» **Problem requirements**: Output every record verbatim, and omit each picture.

» **Records to use**:
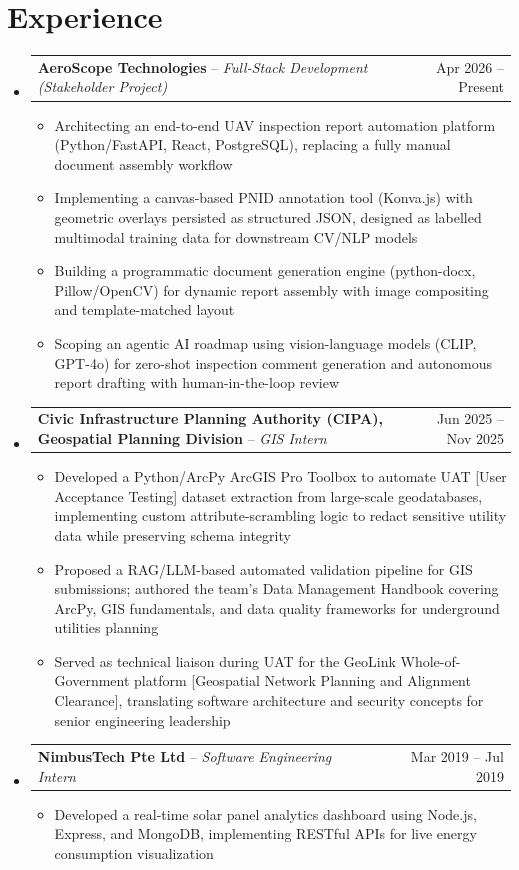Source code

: \documentclass[letterpaper,10pt]{article}
\makeatletter
\newcommand{\resumeItem}[1]{\item\small{{#1\vspace{-3pt}}}}
\newcommand{\resumeExpHeading}[3]{
  \vspace{-1pt}\item
    \begin{tabular*}{0.98\textwidth}[t]{l@{\extracolsep{\fill}}r}
      \textbf{#1} -- \textit{#2} & {#3} \\
    \end{tabular*}\vspace{-5pt}
}
\newcommand{\resumeSubHeadingListStart}{\begin{itemize}[leftmargin=0.05in, rightmargin=0in, label={}]}
\newcommand{\resumeSubHeadingListEnd}{\end{itemize}}
\newcommand{\resumeItemListStart}{\begin{itemize}[leftmargin=0.15in, rightmargin=0.05in]\vspace{-2pt}}
\newcommand{\resumeItemListEnd}{\end{itemize}\vspace{-6pt}}
\makeatother
\begin{document}
\section{Experience}
  \resumeSubHeadingListStart
    \resumeExpHeading{AeroScope Technologies}{Full-Stack Development (Stakeholder Project)}{Apr 2026 -- Present}
      \resumeItemListStart
        \resumeItem{Architecting an end-to-end UAV inspection report automation platform (Python/FastAPI, React, PostgreSQL), replacing a fully manual document assembly workflow}
        \resumeItem{Implementing a canvas-based PNID annotation tool (Konva.js) with geometric overlays persisted as structured JSON, designed as labelled multimodal training data for downstream CV/NLP models}
        \resumeItem{Building a programmatic document generation engine (python-docx, Pillow/OpenCV) for dynamic report assembly with image compositing and template-matched layout}
        \resumeItem{Scoping an agentic AI roadmap using vision-language models (CLIP, GPT-4o) for zero-shot inspection comment generation and autonomous report drafting with human-in-the-loop review}
      \resumeItemListEnd

    \resumeExpHeading{Civic Infrastructure Planning Authority (CIPA), Geospatial Planning Division}{GIS Intern}{Jun 2025 -- Nov 2025}
      \resumeItemListStart
        \resumeItem{Developed a Python/ArcPy ArcGIS Pro Toolbox to automate UAT [User Acceptance Testing] dataset extraction from large-scale geodatabases, implementing custom attribute-scrambling logic to redact sensitive utility data while preserving schema integrity}
        \resumeItem{Proposed a RAG/LLM-based automated validation pipeline for GIS submissions; authored the team's Data Management Handbook covering ArcPy, GIS fundamentals, and data quality frameworks for underground utilities planning}
        \resumeItem{Served as technical liaison during UAT for the GeoLink Whole-of-Government platform [Geospatial Network Planning and Alignment Clearance], translating software architecture and security concepts for senior engineering leadership}
      \resumeItemListEnd

    \resumeExpHeading{NimbusTech Pte Ltd}{Software Engineering Intern}{Mar 2019 -- Jul 2019}
      \resumeItemListStart
        \resumeItem{Developed a real-time solar panel analytics dashboard using Node.js, Express, and MongoDB, implementing RESTful APIs for live energy consumption visualization}
      \resumeItemListEnd

  \resumeSubHeadingListEnd
\end{document}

» **Solved problem**:
Source code

: \documentclass[letterpaper,10pt]{article}
\makeatletter
\newcommand{\resumeItem}[1]{\item\small{{#1\vspace{-3pt}}}}
\newcommand{\resumeExpHeading}[3]{
  \vspace{-1pt}\item
    \begin{tabular*}{0.98\textwidth}[t]{l@{\extracolsep{\fill}}r}
      \textbf{#1} -- \textit{#2} & {#3} \\
    \end{tabular*}\vspace{-5pt}
}
\newcommand{\resumeSubHeadingListStart}{\begin{itemize}[leftmargin=0.05in, rightmargin=0in, label={}]}
\newcommand{\resumeSubHeadingListEnd}{\end{itemize}}
\newcommand{\resumeItemListStart}{\begin{itemize}[leftmargin=0.15in, rightmargin=0.05in]\vspace{-2pt}}
\newcommand{\resumeItemListEnd}{\end{itemize}\vspace{-6pt}}
\makeatother
\begin{document}
\section{Experience}
  \resumeSubHeadingListStart
    \resumeExpHeading{AeroScope Technologies}{Full-Stack Development (Stakeholder Project)}{Apr 2026 -- Present}
      \resumeItemListStart
        \resumeItem{Architecting an end-to-end UAV inspection report automation platform (Python/FastAPI, React, PostgreSQL), replacing a fully manual document assembly workflow}
        \resumeItem{Implementing a canvas-based PNID annotation tool (Konva.js) with geometric overlays persisted as structured JSON, designed as labelled multimodal training data for downstream CV/NLP models}
        \resumeItem{Building a programmatic document generation engine (python-docx, Pillow/OpenCV) for dynamic report assembly with image compositing and template-matched layout}
        \resumeItem{Scoping an agentic AI roadmap using vision-language models (CLIP, GPT-4o) for zero-shot inspection comment generation and autonomous report drafting with human-in-the-loop review}
      \resumeItemListEnd

    \resumeExpHeading{Civic Infrastructure Planning Authority (CIPA), Geospatial Planning Division}{GIS Intern}{Jun 2025 -- Nov 2025}
      \resumeItemListStart
        \resumeItem{Developed a Python/ArcPy ArcGIS Pro Toolbox to automate UAT [User Acceptance Testing] dataset extraction from large-scale geodatabases, implementing custom attribute-scrambling logic to redact sensitive utility data while preserving schema integrity}
        \resumeItem{Proposed a RAG/LLM-based automated validation pipeline for GIS submissions; authored the team's Data Management Handbook covering ArcPy, GIS fundamentals, and data quality frameworks for underground utilities planning}
        \resumeItem{Served as technical liaison during UAT for the GeoLink Whole-of-Government platform [Geospatial Network Planning and Alignment Clearance], translating software architecture and security concepts for senior engineering leadership}
      \resumeItemListEnd

    \resumeExpHeading{NimbusTech Pte Ltd}{Software Engineering Intern}{Mar 2019 -- Jul 2019}
      \resumeItemListStart
        \resumeItem{Developed a real-time solar panel analytics dashboard using Node.js, Express, and MongoDB, implementing RESTful APIs for live energy consumption visualization}
      \resumeItemListEnd

  \resumeSubHeadingListEnd
\end{document}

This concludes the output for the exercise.